▶ [BRIEF] Restate word for word the lines of the listing below, from its first line through the line with "打开第十个**Android", without the pictures.

▶ [GIVEN INFORMATION]
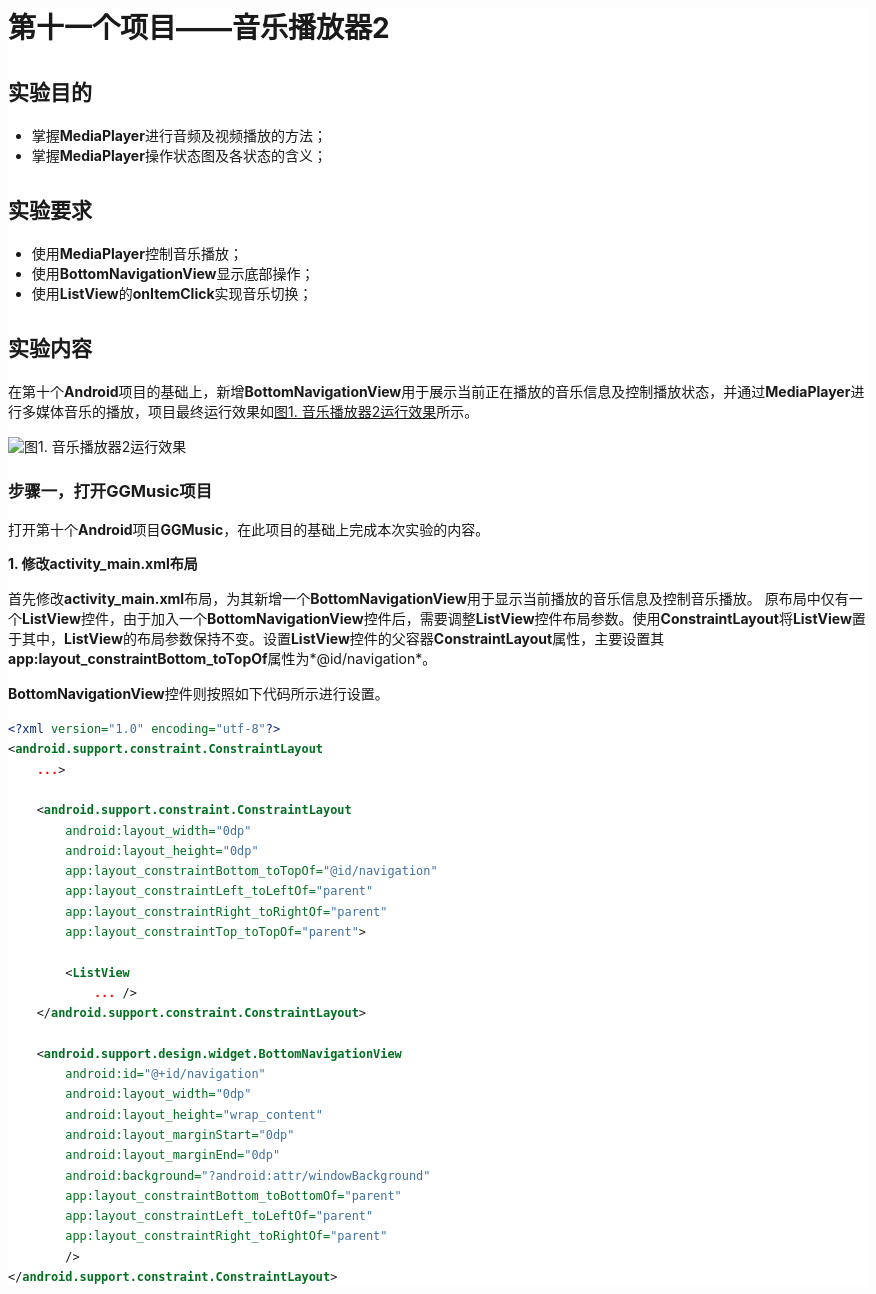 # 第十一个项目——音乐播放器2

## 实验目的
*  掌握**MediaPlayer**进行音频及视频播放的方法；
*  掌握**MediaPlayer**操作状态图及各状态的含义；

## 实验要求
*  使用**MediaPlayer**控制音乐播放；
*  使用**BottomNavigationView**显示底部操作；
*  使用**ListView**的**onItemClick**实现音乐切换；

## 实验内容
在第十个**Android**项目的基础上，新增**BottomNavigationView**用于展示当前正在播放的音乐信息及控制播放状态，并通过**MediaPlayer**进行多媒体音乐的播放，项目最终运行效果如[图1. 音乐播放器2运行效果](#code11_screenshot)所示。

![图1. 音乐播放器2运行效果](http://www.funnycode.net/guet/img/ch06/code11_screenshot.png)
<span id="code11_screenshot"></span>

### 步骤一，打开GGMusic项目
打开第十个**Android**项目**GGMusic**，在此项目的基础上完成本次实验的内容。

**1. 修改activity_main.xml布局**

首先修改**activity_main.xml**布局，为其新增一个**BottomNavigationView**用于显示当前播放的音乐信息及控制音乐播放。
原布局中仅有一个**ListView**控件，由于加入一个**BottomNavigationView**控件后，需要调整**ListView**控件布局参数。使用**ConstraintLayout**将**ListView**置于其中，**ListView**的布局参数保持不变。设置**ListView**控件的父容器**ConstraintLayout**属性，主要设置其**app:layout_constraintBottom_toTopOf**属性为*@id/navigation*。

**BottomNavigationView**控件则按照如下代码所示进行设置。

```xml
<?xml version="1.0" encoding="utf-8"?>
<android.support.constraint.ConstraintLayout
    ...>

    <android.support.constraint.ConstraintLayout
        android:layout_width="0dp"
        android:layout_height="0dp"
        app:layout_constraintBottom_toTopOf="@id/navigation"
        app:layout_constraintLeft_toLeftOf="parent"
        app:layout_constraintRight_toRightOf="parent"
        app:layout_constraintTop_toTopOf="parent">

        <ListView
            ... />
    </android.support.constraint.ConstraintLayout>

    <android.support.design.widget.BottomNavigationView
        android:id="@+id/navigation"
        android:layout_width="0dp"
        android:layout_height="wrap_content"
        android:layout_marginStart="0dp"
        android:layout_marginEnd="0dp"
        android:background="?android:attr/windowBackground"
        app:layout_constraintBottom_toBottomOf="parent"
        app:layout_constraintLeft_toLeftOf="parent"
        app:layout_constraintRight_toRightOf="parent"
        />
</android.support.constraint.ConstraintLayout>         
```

▶ [ANSWER FOR THE TASK]
 # 第十一个项目——音乐播放器2

## 实验目的
*  掌握**MediaPlayer**进行音频及视频播放的方法；
*  掌握**MediaPlayer**操作状态图及各状态的含义；

## 实验要求
*  使用**MediaPlayer**控制音乐播放；
*  使用**BottomNavigationView**显示底部操作；
*  使用**ListView**的**onItemClick**实现音乐切换；

## 实验内容
在第十个**Android**项目的基础上，新增**BottomNavigationView**用于展示当前正在播放的音乐信息及控制播放状态，并通过**MediaPlayer**进行多媒体音乐的播放，项目最终运行效果如[图1. 音乐播放器2运行效果](#code11_screenshot)所示。

![图1. 音乐播放器2运行效果](http://www.funnycode.net/guet/img/ch06/code11_screenshot.png)
<span id="code11_screenshot"></span>

### 步骤一，打开GGMusic项目
打开第十个**Android**项目**GGMusic**，在此项目的基础上完成本次实验的内容。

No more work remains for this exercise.